In the data, find each line where the word "easy" appears and list that line.

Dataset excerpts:
----

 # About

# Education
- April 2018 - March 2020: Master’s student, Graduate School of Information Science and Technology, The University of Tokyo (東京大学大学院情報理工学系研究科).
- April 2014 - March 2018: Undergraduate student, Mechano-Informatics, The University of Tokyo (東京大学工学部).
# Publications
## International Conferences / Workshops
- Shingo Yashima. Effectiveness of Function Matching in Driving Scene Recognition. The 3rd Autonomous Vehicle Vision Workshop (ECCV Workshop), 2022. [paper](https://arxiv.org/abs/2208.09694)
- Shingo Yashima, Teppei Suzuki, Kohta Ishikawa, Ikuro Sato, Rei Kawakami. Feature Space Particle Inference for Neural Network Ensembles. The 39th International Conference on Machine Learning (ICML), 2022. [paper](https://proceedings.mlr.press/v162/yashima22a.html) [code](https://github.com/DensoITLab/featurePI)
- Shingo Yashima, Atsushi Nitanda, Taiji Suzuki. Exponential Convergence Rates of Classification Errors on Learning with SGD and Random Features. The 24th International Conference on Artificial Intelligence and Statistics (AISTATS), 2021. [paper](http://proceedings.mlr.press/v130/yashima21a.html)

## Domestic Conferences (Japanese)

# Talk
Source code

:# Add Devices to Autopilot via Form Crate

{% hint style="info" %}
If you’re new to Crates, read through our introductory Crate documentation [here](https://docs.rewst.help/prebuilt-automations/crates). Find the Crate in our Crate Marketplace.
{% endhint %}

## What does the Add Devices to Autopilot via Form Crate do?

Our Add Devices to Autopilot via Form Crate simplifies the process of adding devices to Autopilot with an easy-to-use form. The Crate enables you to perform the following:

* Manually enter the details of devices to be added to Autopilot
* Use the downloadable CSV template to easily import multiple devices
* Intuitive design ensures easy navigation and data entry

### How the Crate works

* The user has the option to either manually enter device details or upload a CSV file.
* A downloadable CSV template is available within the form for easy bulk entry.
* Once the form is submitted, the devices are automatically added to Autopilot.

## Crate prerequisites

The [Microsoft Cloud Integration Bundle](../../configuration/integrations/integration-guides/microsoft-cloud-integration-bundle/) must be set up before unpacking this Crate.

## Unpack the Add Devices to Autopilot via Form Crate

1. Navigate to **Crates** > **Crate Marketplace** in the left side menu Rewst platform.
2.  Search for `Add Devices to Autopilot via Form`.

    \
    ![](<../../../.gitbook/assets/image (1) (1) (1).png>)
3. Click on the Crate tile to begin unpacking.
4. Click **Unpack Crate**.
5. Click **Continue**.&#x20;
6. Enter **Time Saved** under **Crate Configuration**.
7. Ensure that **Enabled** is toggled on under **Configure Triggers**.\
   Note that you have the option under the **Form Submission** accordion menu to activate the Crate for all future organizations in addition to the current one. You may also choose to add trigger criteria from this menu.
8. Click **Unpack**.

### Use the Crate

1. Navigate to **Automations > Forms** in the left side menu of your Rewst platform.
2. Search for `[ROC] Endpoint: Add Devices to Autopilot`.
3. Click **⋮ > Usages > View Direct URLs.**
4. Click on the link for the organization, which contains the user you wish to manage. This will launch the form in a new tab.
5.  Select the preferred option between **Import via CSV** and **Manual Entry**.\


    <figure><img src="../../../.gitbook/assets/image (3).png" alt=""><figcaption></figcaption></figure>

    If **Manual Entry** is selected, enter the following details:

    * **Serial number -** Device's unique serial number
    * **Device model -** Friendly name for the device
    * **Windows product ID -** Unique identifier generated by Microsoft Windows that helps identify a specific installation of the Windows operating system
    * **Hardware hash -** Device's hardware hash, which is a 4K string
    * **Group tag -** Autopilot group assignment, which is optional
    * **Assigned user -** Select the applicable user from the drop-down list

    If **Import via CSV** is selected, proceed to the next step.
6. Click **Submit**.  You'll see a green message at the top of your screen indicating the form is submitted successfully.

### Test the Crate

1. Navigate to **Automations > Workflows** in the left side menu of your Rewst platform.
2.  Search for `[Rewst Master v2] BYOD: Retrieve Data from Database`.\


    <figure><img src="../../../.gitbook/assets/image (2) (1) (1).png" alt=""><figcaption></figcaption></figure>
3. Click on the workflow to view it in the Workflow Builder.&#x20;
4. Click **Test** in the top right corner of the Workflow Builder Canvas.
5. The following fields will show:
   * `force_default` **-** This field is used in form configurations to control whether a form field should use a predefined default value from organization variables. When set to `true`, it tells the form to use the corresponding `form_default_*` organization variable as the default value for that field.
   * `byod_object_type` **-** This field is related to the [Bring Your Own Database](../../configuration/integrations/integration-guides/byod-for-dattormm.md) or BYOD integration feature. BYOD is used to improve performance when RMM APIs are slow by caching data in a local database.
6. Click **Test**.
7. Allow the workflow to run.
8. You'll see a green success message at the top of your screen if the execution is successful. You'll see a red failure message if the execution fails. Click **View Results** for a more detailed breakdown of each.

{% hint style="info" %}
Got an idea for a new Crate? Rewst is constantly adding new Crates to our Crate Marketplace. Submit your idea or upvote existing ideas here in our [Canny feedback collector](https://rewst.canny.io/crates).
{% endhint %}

----

*Answer to the exercise*.
Our Add Devices to Autopilot via Form Crate simplifies the process of adding devices to Autopilot with an easy-to-use form. The Crate enables you to perform the following:
* Intuitive design ensures easy navigation and data entry
* A downloadable CSV template is available within the form for easy bulk entry.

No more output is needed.